# [Task to carry out]
Present the data once more in exactly its original form.

┌─ Provided information

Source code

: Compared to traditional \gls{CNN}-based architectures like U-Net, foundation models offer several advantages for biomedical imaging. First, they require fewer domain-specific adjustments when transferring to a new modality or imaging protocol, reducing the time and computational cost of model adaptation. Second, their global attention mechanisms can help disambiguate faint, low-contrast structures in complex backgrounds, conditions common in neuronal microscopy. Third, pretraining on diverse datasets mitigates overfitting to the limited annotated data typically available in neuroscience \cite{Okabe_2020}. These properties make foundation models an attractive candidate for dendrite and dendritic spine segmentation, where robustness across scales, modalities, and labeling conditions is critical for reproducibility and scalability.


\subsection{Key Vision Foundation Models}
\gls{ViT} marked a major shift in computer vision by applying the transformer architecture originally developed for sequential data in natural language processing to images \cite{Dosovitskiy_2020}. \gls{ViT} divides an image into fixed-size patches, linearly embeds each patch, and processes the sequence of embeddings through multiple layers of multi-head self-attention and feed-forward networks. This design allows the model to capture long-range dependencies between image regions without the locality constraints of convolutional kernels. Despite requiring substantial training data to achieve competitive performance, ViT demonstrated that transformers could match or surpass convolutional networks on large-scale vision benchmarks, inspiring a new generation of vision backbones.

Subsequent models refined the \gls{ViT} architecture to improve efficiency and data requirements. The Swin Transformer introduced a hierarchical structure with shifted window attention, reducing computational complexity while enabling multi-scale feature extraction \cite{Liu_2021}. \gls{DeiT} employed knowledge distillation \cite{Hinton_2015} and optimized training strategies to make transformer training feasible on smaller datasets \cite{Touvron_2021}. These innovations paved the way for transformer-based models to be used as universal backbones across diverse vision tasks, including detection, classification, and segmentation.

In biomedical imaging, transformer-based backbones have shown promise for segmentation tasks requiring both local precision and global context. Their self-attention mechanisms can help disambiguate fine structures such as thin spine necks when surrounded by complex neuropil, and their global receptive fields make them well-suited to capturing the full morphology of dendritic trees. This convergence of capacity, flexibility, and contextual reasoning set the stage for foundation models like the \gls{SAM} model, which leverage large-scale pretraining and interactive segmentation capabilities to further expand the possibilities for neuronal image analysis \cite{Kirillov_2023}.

└─

# [Output for this exercise]
Source code

: Compared to traditional \gls{CNN}-based architectures like U-Net, foundation models offer several advantages for biomedical imaging. First, they require fewer domain-specific adjustments when transferring to a new modality or imaging protocol, reducing the time and computational cost of model adaptation. Second, their global attention mechanisms can help disambiguate faint, low-contrast structures in complex backgrounds, conditions common in neuronal microscopy. Third, pretraining on diverse datasets mitigates overfitting to the limited annotated data typically available in neuroscience \cite{Okabe_2020}. These properties make foundation models an attractive candidate for dendrite and dendritic spine segmentation, where robustness across scales, modalities, and labeling conditions is critical for reproducibility and scalability.


\subsection{Key Vision Foundation Models}
\gls{ViT} marked a major shift in computer vision by applying the transformer architecture originally developed for sequential data in natural language processing to images \cite{Dosovitskiy_2020}. \gls{ViT} divides an image into fixed-size patches, linearly embeds each patch, and processes the sequence of embeddings through multiple layers of multi-head self-attention and feed-forward networks. This design allows the model to capture long-range dependencies between image regions without the locality constraints of convolutional kernels. Despite requiring substantial training data to achieve competitive performance, ViT demonstrated that transformers could match or surpass convolutional networks on large-scale vision benchmarks, inspiring a new generation of vision backbones.

Subsequent models refined the \gls{ViT} architecture to improve efficiency and data requirements. The Swin Transformer introduced a hierarchical structure with shifted window attention, reducing computational complexity while enabling multi-scale feature extraction \cite{Liu_2021}. \gls{DeiT} employed knowledge distillation \cite{Hinton_2015} and optimized training strategies to make transformer training feasible on smaller datasets \cite{Touvron_2021}. These innovations paved the way for transformer-based models to be used as universal backbones across diverse vision tasks, including detection, classification, and segmentation.

In biomedical imaging, transformer-based backbones have shown promise for segmentation tasks requiring both local precision and global context. Their self-attention mechanisms can help disambiguate fine structures such as thin spine necks when surrounded by complex neuropil, and their global receptive fields make them well-suited to capturing the full morphology of dendritic trees. This convergence of capacity, flexibility, and contextual reasoning set the stage for foundation models like the \gls{SAM} model, which leverage large-scale pretraining and interactive segmentation capabilities to further expand the possibilities for neuronal image analysis \cite{Kirillov_2023}.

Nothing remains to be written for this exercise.